▶ **About this task**
Show the lines of the material that contain the word "Angular".
**** Source information
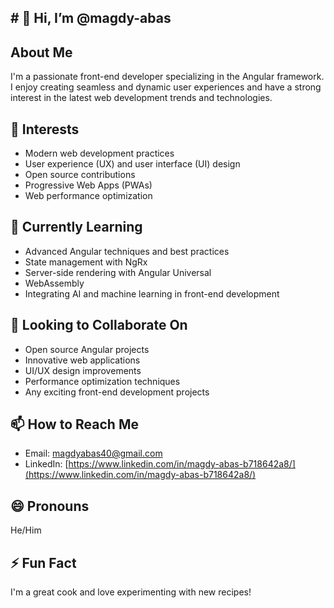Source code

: <h2># 👋 Hi, I’m @magdy-abas</h2>

## About Me
I'm a passionate front-end developer specializing in the Angular framework. I enjoy creating seamless and dynamic user experiences and have a strong interest in the latest web development trends and technologies.

## 👀 Interests
- Modern web development practices
- User experience (UX) and user interface (UI) design
- Open source contributions
- Progressive Web Apps (PWAs)
- Web performance optimization

## 🌱 Currently Learning
- Advanced Angular techniques and best practices
- State management with NgRx
- Server-side rendering with Angular Universal
- WebAssembly
- Integrating AI and machine learning in front-end development

## 💞️ Looking to Collaborate On
- Open source Angular projects
- Innovative web applications
- UI/UX design improvements
- Performance optimization techniques
- Any exciting front-end development projects

## 📫 How to Reach Me
- Email:  [magdyabas40@gmail.com](magdyabas40@gmail.com)
- LinkedIn:  [https://www.linkedin.com/in/magdy-abas-b718642a8/](https://www.linkedin.com/in/magdy-abas-b718642a8/)

## 😄 Pronouns
He/Him

## ⚡ Fun Fact
I'm a great cook and love experimenting with new recipes!


<!---
magdy-abas/magdy-abas is a ✨ special ✨ repository because its `README.md` (this file) appears on your GitHub profile.
You can click the Preview link to take a look at your changes.
--->
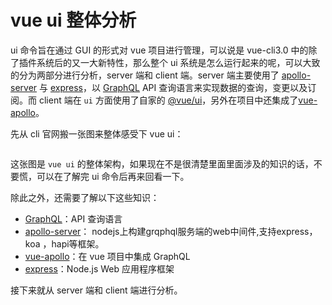 # vue ui 整体分析

ui 命令旨在通过 GUI 的形式对 vue 项目进行管理，可以说是 vue-cli3.0 中的除了插件系统后的又一大新特性，那么整个 ui 系统是怎么运行起来的呢，可以大致的分为两部分进行分析，server 端和 client 端。server 端主要使用了 [apollo-server](https://github.com/apollographql/apollo-server) 与 [express](https://github.com/expressjs/express)，以 [GraphQL](https://graphql.org/) API 查询语言来实现数据的查询，变更以及订阅。而 client 端在 `ui` 方面使用了自家的 [@vue/ui](https://www.npmjs.com/package/@vue/ui)，另外在项目中还集成了[vue-apollo](https://github.com/Akryum/vue-apollo)。

先从 cli 官网搬一张图来整体感受下 vue ui：

<img :src="$withBase('/assets/ui-img01.png')" width=650>

这张图是 `vue ui` 的整体架构，如果现在不是很清楚里面里面涉及的知识的话，不要慌，可以在了解完 ui 命令后再来回看一下。

除此之外，还需要了解以下这些知识：

* [GraphQL](https://graphql.org/)：API 查询语言
* [apollo-server](https://github.com/apollographql/apollo-server)： nodejs上构建grqphql服务端的web中间件,支持express，koa ，hapi等框架。
* [vue-apollo](https://vue-apollo.netlify.com/zh-cn/)：在 vue 项目中集成 GraphQL
* [express](https://github.com/expressjs/express)：Node.js Web 应用程序框架

接下来就从 server 端和 client 端进行分析。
********
▶ **Response area**
I'm a passionate front-end developer specializing in the Angular framework. I enjoy creating seamless and dynamic user experiences and have a strong interest in the latest web development trends and technologies.
- Advanced Angular techniques and best practices
- Server-side rendering with Angular Universal
- Open source Angular projects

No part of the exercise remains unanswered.